Segment Start: Dataset extract

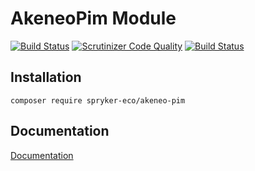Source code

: # AkeneoPim Module

[![Build Status](https://travis-ci.org/spryker-eco/akeneo-pim.svg?branch=master)](https://travis-ci.org/spryker-eco/akeneo-pim)
[![Scrutinizer Code Quality](https://scrutinizer-ci.com/g/spryker-eco/akeneo-pim/badges/quality-score.png?b=master)](https://scrutinizer-ci.com/g/spryker-eco/akeneo-pim/?branch=master)
[![Build Status](https://scrutinizer-ci.com/g/spryker-eco/akeneo-pim/badges/build.png?b=master)](https://scrutinizer-ci.com/g/spryker-eco/akeneo-pim/build-status/master)

## Installation

```
composer require spryker-eco/akeneo-pim
```

## Documentation

[Documentation](https://docs.spryker.com/docs/scos/dev/technology-partner-guides/202108.0/product-information-pimerp/akeneo/installing-and-configuring-akeneo.html)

Segment End: Dataset extract

#### [The problem]
Please return the span of lines above that opens with the one containing "## Installation" and closes with the final line, both included, exactly as written and nothing more.

#### [Solution to this problem]
## Installation

```
composer require spryker-eco/akeneo-pim
```

## Documentation

[Documentation](https://docs.spryker.com/docs/scos/dev/technology-partner-guides/202108.0/product-information-pimerp/akeneo/installing-and-configuring-akeneo.html)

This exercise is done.